What the exercise asks:
Please take the lines from the one holding "3. Open the" through the one holding "## MathWorks Products" in the data below and copy them exactly.

Data extract:
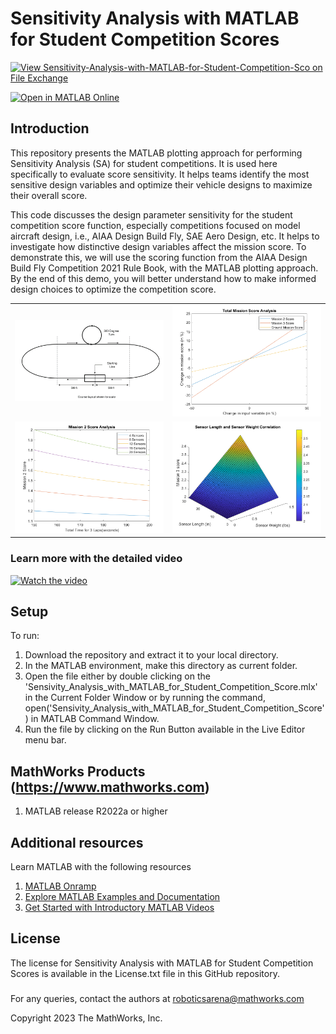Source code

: # Sensitivity Analysis with MATLAB for Student Competition Scores


[![View Sensitivity-Analysis-with-MATLAB-for-Student-Competition-Sco on File Exchange](https://www.mathworks.com/matlabcentral/images/matlab-file-exchange.svg)](https://in.mathworks.com/matlabcentral/fileexchange/136384-sensitivity-analysis-with-matlab-for-student-competition-sco)

[![Open in MATLAB Online](https://www.mathworks.com/images/responsive/global/open-in-matlab-online.svg)](https://matlab.mathworks.com/open/github/v1?repo=khush1008/sensitivity-analysis-with-matlab-for-student-competition-score)
<!-- Add this icon to the README if this repo also appears on File Exchange via the "Connect to GitHub" feature --> 



## Introduction

This repository presents the MATLAB plotting approach for performing Sensitivity Analysis (SA) for student competitions. It is used here specifically to evaluate score sensitivity. It helps teams identify the most sensitive design variables and optimize their vehicle designs to maximize their overall score.

This code discusses the design parameter sensitivity for the student competition score function, especially competitions focused on model aircraft design, i.e., AIAA Design Build Fly, SAE Aero Design, etc. It helps to investigate how distinctive design variables affect the mission score. To demonstrate this, we will use the scoring function from the AIAA Design Build Fly Competition 2021 Rule Book, with the MATLAB plotting approach. By the end of this demo, you will better understand how to make informed design choices to optimize the competition score.


<table>
<tr>
<td> <img src="images/Course_Layout.png" alt="Course Layout" style="width: 250px;"/> </td>
<td> <img src="images/Total_Mission_Score_Analysis.png" alt="Total Mission Score Analysis" style="width: 250px;"/> </td>
</tr>
<tr>
<td> <img src="images/Mission_2_Score_Analysis.png" alt="Mission-2 Score Analysis" style="width: 250px;"/> </td>
<td> <img src="images/Mission_3_SensorLength_and_SensorWeight.png" alt="Mission 3: Sensor Length vs Sensor Weight" style="width: 250px;"/> </td>
</tr>
</table>


### Learn more with the detailed video

<a href="https://www.youtube.com/watch?v=yqDAxIWwTUw&t=129s">
  <img src="Images/Thumbanil.png" alt="Watch the video" width="800">
</a>

<!--- If your project includes a visualization or any images or an App please include a screenshot in this README --->

## Setup
To run: 
1. Download the repository and extract it to your local directory. 
2. In the MATLAB environment, make this directory as current folder. 
3. Open the file either by double clicking on the  'Sensivity_Analysis_with_MATLAB_for_Student_Competition_Score.mlx' in the Current Folder Window or by running  the command, open('Sensivity_Analysis_with_MATLAB_for_Student_Competition_Score')  in MATLAB Command Window.
4. Run the file by clicking on the Run Button available in the Live Editor menu bar. 


## MathWorks Products (https://www.mathworks.com)
<!--- Make sure you have a License.txt within your Repo --->
1. MATLAB release R2022a or higher


## Additional resources
Learn MATLAB with the following resources
1. [MATLAB Onramp](https://matlabacademy.mathworks.com/details/matlab-onramp/gettingstarted)
2. [Explore MATLAB Examples and Documentation](https://in.mathworks.com/help/matlab/getting-started-with-matlab.html)
3. [Get Started with Introductory MATLAB Videos](https://in.mathworks.com/videos.html#matlabgetstarted)

## License
<!--- Make sure you have a License.txt within your Repo --->

The license for Sensitivity Analysis with MATLAB for Student Competition Scores is available in the License.txt file in this GitHub repository.






### 


For any queries, contact the authors at roboticsarena@mathworks.com
<!--- Make sure you have a License.txt within your Repo --->




<!--- Make sure you have a License.txt within your Repo --->
Copyright 2023 The MathWorks, Inc.



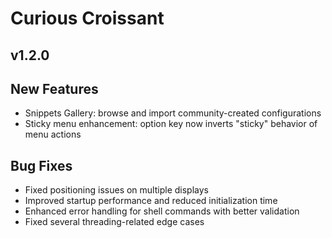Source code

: # Curious Croissant

## v1.2.0

## New Features

- Snippets Gallery: browse and import community-created configurations
- Sticky menu enhancement: option key now inverts "sticky" behavior of menu actions

## Bug Fixes

- Fixed positioning issues on multiple displays
- Improved startup performance and reduced initialization time
- Enhanced error handling for shell commands with better validation
- Fixed several threading-related edge cases

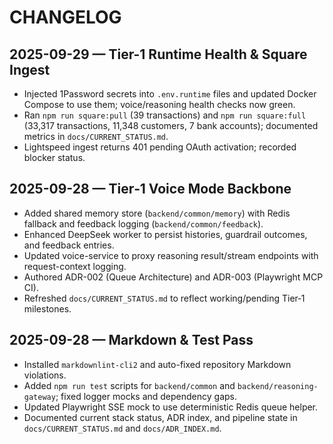 # CHANGELOG

## 2025-09-29 — Tier-1 Runtime Health & Square Ingest

- Injected 1Password secrets into `.env.runtime` files and updated Docker Compose to use them; voice/reasoning health checks now green.
- Ran `npm run square:pull` (39 transactions) and `npm run square:full` (33,317 transactions, 11,348 customers, 7 bank accounts); documented metrics in `docs/CURRENT_STATUS.md`.
- Lightspeed ingest returns 401 pending OAuth activation; recorded blocker status.

## 2025-09-28 — Tier‑1 Voice Mode Backbone

- Added shared memory store (`backend/common/memory`) with Redis fallback and feedback logging (`backend/common/feedback`).
- Enhanced DeepSeek worker to persist histories, guardrail outcomes, and feedback entries.
- Updated voice-service to proxy reasoning result/stream endpoints with request-context logging.
- Authored ADR-002 (Queue Architecture) and ADR-003 (Playwright MCP CI).
- Refreshed `docs/CURRENT_STATUS.md` to reflect working/pending Tier‑1 milestones.

## 2025-09-28 — Markdown & Test Pass

- Installed `markdownlint-cli2` and auto-fixed repository Markdown violations.
- Added `npm run test` scripts for `backend/common` and `backend/reasoning-gateway`; fixed logger mocks and dependency gaps.
- Updated Playwright SSE mock to use deterministic Redis queue helper.
- Documented current stack status, ADR index, and pipeline state in `docs/CURRENT_STATUS.md` and `docs/ADR_INDEX.md`.

<!-- Last verified: 2025-10-02 -->

<!-- Optimized: 2025-10-02 -->

<!-- Last updated: 2025-10-02 -->

<!-- Last optimized: 2025-10-02 -->
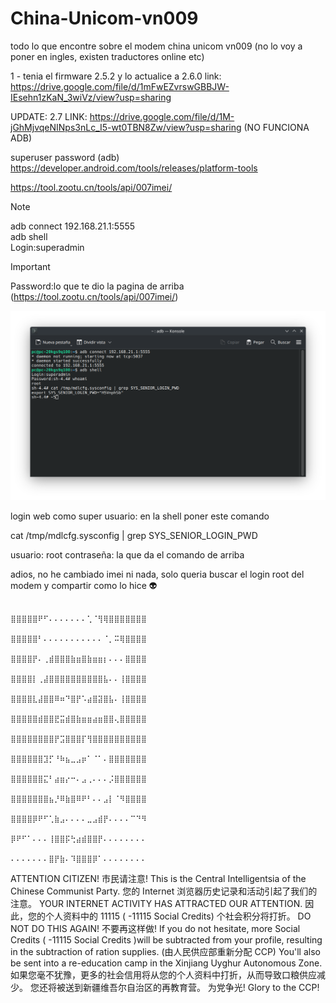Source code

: # China-Unicom-vn009
todo lo que encontre sobre el modem china unicom vn009 (no lo voy a poner en ingles, existen traductores online etc)


1 - tenia el firmware 2.5.2 y lo actualice a 2.6.0 link: https://drive.google.com/file/d/1mFwEZvrswGBBJW-IEsehn1zKaN_3wiVz/view?usp=sharing

UPDATE: 2.7 LINK: https://drive.google.com/file/d/1M-jGhMjvqeNINps3nLc_I5-wt0TBN8Zw/view?usp=sharing (NO FUNCIONA ADB)


superuser password (adb)  https://developer.android.com/tools/releases/platform-tools

https://tool.zootu.cn/tools/api/007imei/
> [!NOTE]
> adb connect 192.168.21.1:5555<br/>
> adb shell <br/>
> Login:superadmin<br/>

> [!IMPORTANT]
Password:lo que te dio la pagina de arriba (https://tool.zootu.cn/tools/api/007imei/)


![Foto pa los giles](TUT.png)

login web como super usuario:
en la shell poner este comando

cat /tmp/mdlcfg.sysconfig | grep SYS_SENIOR_LOGIN_PWD

usuario: root
contraseña: la que da el comando de arriba

adios, no  he cambiado imei ni nada, solo queria buscar el login root del modem y compartir como lo hice 👽


                                                                          ⣿⣿⣿⣿⣿⠟⠋⠄⠄⠄⠄⠄⠄⠄⢁⠈⢻⢿⣿⣿⣿⣿⣿⣿⣿
                                                                          ⣿⣿⣿⣿⣿⠃⠄⠄⠄⠄⠄⠄⠄⠄⠄⠄⠄⠈⡀⠭⢿⣿⣿⣿⣿
                                                                          ⣿⣿⣿⣿⡟⠄⢀⣾⣿⣿⣿⣷⣶⣿⣷⣶⣶⡆⠄⠄⠄⣿⣿⣿⣿
                                                                          ⣿⣿⣿⣿⡇⢀⣼⣿⣿⣿⣿⣿⣿⣿⣿⣿⣿⣧⠄⠄⢸⣿⣿⣿⣿
                                                                          ⣿⣿⣿⣿⣇⣼⣿⣿⠿⠶⠙⣿⡟⠡⣴⣿⣽⣿⣧⠄⢸⣿⣿⣿⣿
                                                                          ⣿⣿⣿⣿⣿⣾⣿⣿⣟⣭⣾⣿⣷⣶⣶⣴⣶⣿⣿⢄⣿⣿⣿⣿⣿
                                                                          ⣿⣿⣿⣿⣿⣿⣿⣿⡟⣩⣿⣿⣿⡏⢻⣿⣿⣿⣿⣿⣿⣿⣿⣿⣿
                                                                          ⣿⣿⣿⣿⣿⣿⣹⡋⠘⠷⣦⣀⣠⡶⠁⠈⠁⠄⣿⣿⣿⣿⣿⣿⣿
                                                                          ⣿⣿⣿⣿⣿⣿⣍⠃⣴⣶⡔⠒⠄⣠⢀⠄⠄⠄⡨⣿⣿⣿⣿⣿⣿
                                                                          ⣿⣿⣿⣿⣿⣿⣿⣦⡘⠿⣷⣿⠿⠟⠃⠄⠄⣠⡇⠈⠻⣿⣿⣿⣿
                                                                          ⣿⣿⣿⣿⡿⠟⠋⢁⣷⣠⠄⠄⠄⠄⣀⣠⣾⡟⠄⠄⠄⠄⠉⠙⠻
                                                                          ⡿⠟⠋⠁⠄⠄⠄⢸⣿⣿⡯⢓⣴⣾⣿⣿⡟⠄⠄⠄⠄⠄⠄⠄⠄
                                                                          ⠄⠄⠄⠄⠄⠄⠄⣿⡟⣷⠄⠹⣿⣿⣿⡿⠁⠄⠄⠄⠄⠄⠄⠄⠄ 
ATTENTION CITIZEN! 市民请注意!    This is the Central Intelligentsia of the Chinese Communist Party. 您的 Internet 浏览器历史记录和活动引起了我们的注意。 YOUR INTERNET ACTIVITY HAS ATTRACTED OUR ATTENTION. 因此，您的个人资料中的 11115 ( -11115 Social Credits) 个社会积分将打折。 DO NOT DO THIS AGAIN! 不要再这样做! If you do not hesitate, more Social Credits ( -11115 Social Credits )will be subtracted from your profile, resulting in the subtraction of ration supplies. (由人民供应部重新分配 CCP) You'll also be sent into a re-education camp in the Xinjiang Uyghur Autonomous Zone. 如果您毫不犹豫，更多的社会信用将从您的个人资料中打折，从而导致口粮供应减少。 您还将被送到新疆维吾尔自治区的再教育营。    为党争光! Glory to the CCP!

Solution to this exercise:
3. Open the file either by double clicking on the  'Sensivity_Analysis_with_MATLAB_for_Student_Competition_Score.mlx' in the Current Folder Window or by running  the command, open('Sensivity_Analysis_with_MATLAB_for_Student_Competition_Score')  in MATLAB Command Window.
4. Run the file by clicking on the Run Button available in the Live Editor menu bar. 


## MathWorks Products (https://www.mathworks.com)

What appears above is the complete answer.